Collected data entries:
+ + +

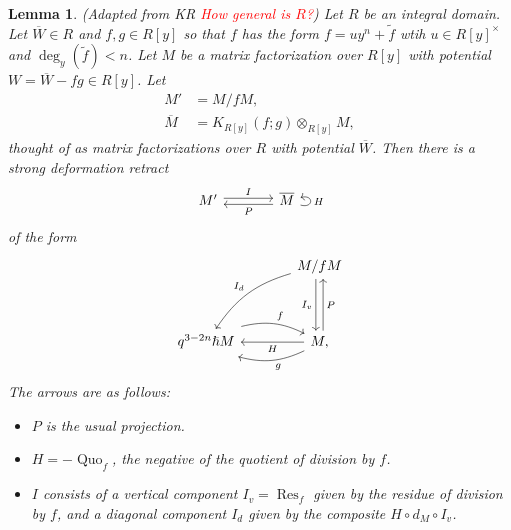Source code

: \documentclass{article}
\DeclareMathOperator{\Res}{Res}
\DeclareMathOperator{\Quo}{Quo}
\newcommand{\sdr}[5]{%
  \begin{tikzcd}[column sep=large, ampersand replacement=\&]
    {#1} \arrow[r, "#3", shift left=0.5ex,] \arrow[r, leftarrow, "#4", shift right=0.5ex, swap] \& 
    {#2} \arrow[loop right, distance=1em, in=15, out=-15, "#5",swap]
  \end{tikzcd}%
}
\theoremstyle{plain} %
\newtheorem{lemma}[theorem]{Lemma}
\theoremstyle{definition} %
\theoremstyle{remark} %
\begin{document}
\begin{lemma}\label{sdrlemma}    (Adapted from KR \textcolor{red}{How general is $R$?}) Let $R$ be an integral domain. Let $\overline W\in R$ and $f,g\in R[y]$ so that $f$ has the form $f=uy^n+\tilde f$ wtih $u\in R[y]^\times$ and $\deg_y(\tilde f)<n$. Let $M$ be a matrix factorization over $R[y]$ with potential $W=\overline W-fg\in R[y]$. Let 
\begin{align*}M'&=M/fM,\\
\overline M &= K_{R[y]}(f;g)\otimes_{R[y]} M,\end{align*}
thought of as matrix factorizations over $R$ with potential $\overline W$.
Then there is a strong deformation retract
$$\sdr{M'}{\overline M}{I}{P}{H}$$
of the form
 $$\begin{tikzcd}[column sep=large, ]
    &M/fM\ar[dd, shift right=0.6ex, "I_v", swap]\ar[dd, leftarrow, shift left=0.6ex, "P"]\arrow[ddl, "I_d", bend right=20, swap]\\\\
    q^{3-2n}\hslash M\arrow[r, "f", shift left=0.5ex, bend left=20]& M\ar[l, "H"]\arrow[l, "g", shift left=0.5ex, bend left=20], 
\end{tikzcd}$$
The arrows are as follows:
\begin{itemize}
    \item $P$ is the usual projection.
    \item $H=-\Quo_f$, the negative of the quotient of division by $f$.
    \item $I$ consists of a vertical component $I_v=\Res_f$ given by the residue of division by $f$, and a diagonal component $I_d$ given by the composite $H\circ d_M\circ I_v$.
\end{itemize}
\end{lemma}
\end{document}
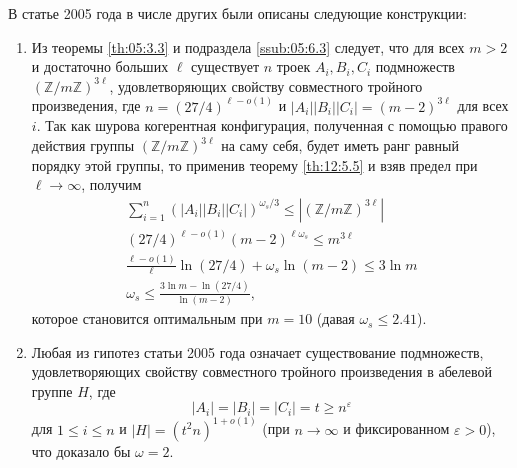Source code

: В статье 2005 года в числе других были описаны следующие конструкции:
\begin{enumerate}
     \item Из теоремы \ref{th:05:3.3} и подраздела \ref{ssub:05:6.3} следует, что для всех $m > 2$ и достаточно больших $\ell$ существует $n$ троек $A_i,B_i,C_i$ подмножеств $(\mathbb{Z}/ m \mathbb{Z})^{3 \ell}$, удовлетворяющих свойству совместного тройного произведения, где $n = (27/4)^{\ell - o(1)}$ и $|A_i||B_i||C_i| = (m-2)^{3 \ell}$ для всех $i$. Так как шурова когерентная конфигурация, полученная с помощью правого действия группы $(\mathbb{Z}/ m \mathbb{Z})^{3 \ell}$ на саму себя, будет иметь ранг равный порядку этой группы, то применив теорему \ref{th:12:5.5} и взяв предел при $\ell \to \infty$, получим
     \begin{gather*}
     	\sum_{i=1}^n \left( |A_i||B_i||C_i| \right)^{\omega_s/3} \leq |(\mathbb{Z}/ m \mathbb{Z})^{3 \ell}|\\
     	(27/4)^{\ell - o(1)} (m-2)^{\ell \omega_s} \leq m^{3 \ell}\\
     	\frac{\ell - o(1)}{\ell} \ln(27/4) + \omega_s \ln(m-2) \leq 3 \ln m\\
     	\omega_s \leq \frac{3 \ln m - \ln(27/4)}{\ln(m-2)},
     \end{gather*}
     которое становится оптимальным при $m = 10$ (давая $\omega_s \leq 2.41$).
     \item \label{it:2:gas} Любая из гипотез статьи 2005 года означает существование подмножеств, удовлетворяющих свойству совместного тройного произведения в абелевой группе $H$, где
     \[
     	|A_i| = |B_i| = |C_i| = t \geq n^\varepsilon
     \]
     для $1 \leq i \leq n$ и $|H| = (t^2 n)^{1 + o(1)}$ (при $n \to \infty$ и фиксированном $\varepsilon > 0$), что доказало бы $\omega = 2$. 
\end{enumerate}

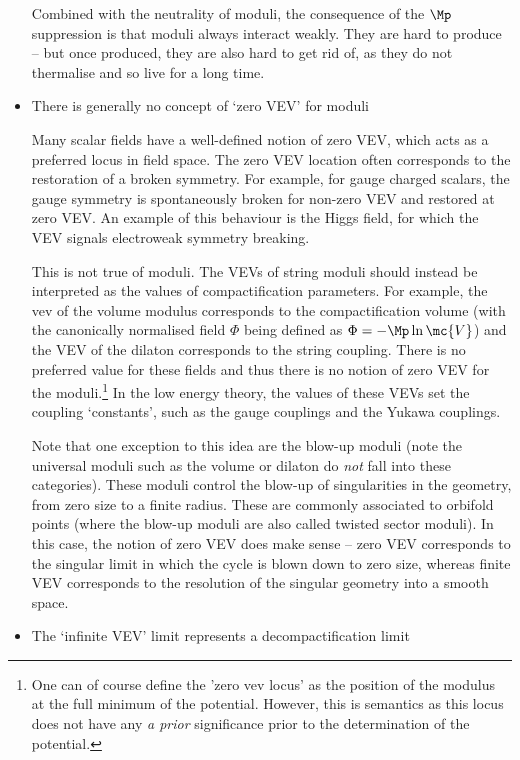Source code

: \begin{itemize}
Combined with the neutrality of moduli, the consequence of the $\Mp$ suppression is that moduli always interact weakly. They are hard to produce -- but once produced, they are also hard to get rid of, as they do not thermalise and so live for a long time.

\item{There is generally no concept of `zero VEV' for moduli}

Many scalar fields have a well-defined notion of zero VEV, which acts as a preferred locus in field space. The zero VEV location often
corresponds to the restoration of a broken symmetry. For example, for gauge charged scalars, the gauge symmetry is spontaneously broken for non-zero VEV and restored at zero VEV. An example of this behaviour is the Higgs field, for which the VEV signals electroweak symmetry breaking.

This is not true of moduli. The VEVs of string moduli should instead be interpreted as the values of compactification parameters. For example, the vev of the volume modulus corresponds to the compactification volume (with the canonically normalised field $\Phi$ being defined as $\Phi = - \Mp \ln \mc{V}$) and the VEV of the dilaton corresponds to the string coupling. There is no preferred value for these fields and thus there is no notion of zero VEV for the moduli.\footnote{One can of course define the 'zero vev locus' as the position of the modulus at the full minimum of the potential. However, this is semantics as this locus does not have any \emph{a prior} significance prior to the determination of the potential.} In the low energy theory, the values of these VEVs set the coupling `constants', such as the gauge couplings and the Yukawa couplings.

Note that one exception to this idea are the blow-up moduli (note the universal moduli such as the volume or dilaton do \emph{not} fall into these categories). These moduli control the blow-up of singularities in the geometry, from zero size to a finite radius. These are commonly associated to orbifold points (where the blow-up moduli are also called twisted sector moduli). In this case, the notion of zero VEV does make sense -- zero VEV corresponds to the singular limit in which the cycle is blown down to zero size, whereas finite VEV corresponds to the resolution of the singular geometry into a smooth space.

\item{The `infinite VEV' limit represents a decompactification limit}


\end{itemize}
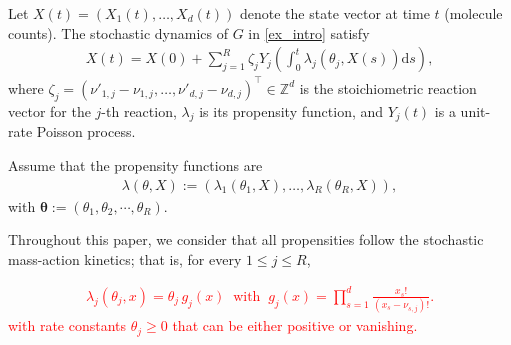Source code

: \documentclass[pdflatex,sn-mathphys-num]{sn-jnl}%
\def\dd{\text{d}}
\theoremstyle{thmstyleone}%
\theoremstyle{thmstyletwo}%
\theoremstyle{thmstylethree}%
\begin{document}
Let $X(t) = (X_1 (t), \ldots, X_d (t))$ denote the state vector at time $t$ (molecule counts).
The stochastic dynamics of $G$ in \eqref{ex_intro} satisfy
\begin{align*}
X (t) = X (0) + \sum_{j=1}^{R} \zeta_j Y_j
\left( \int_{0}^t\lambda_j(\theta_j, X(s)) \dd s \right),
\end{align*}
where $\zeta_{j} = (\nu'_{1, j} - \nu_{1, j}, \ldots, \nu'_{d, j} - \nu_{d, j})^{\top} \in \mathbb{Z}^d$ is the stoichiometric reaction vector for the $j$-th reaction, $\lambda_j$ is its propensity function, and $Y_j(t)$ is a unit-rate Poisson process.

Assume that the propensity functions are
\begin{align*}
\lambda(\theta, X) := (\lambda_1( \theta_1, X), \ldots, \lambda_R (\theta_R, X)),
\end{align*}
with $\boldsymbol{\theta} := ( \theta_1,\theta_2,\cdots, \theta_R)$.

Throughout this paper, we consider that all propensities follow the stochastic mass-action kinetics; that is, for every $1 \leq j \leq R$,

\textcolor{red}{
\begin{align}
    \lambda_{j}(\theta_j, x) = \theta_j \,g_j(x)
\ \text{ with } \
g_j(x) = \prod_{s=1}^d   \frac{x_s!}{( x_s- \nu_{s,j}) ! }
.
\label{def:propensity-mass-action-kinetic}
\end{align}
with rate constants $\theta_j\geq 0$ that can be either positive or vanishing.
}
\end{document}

+ + +

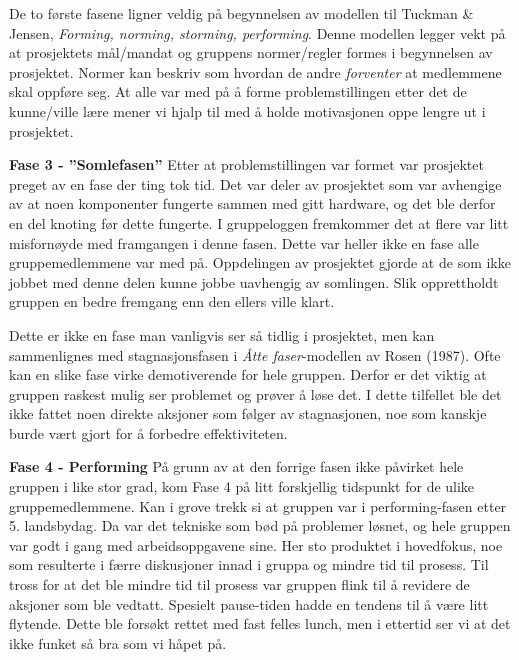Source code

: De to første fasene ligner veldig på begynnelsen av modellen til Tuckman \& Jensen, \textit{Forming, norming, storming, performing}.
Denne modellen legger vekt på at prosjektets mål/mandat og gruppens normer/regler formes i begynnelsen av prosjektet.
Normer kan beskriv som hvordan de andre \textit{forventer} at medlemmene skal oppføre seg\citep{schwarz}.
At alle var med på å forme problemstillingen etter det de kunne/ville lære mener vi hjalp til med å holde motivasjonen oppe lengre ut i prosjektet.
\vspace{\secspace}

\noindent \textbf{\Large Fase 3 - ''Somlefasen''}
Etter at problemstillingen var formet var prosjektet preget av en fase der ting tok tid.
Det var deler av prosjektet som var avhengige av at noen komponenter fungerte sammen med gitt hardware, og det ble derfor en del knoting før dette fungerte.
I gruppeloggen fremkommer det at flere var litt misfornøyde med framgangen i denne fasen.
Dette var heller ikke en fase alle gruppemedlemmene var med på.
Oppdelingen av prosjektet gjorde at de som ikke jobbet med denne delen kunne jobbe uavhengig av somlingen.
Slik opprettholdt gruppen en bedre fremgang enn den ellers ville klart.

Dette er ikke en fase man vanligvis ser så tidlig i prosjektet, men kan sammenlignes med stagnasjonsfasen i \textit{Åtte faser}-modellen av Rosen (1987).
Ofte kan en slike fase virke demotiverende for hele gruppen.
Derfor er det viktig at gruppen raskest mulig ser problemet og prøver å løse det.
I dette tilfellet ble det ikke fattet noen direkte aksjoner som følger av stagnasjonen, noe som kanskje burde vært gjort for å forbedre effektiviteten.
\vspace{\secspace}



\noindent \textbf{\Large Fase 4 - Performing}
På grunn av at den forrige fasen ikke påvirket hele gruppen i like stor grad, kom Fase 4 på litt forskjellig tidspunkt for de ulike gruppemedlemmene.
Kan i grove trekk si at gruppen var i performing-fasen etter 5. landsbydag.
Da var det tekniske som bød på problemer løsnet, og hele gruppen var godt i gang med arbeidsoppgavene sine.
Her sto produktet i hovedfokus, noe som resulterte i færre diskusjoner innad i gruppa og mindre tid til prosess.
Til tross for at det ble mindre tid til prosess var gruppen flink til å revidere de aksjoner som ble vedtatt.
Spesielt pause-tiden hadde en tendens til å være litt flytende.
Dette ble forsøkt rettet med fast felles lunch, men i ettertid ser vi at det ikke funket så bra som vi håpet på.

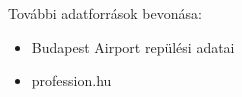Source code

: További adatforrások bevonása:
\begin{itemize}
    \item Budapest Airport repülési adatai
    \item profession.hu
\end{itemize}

+ + +

ACTIVITY: Among the entries above, take the line with "которое становится оптимальным", the line with "corresponds to the restoration", and all the lines between them, and restate them word for word without pictures.

RESULT FOR THIS TASK:
     которое становится оптимальным при $m = 10$ (давая $\omega_s \leq 2.41$).
     \item \label{it:2:gas} Любая из гипотез статьи 2005 года означает существование подмножеств, удовлетворяющих свойству совместного тройного произведения в абелевой группе $H$, где
     \[
     	|A_i| = |B_i| = |C_i| = t \geq n^\varepsilon
     \]
     для $1 \leq i \leq n$ и $|H| = (t^2 n)^{1 + o(1)}$ (при $n \to \infty$ и фиксированном $\varepsilon > 0$), что доказало бы $\omega = 2$. 
\end{enumerate}

Source code

: \begin{itemize}
Combined with the neutrality of moduli, the consequence of the $\Mp$ suppression is that moduli always interact weakly. They are hard to produce -- but once produced, they are also hard to get rid of, as they do not thermalise and so live for a long time.

\item{There is generally no concept of `zero VEV' for moduli}

Many scalar fields have a well-defined notion of zero VEV, which acts as a preferred locus in field space. The zero VEV location often
corresponds to the restoration of a broken symmetry. For example, for gauge charged scalars, the gauge symmetry is spontaneously broken for non-zero VEV and restored at zero VEV. An example of this behaviour is the Higgs field, for which the VEV signals electroweak symmetry breaking.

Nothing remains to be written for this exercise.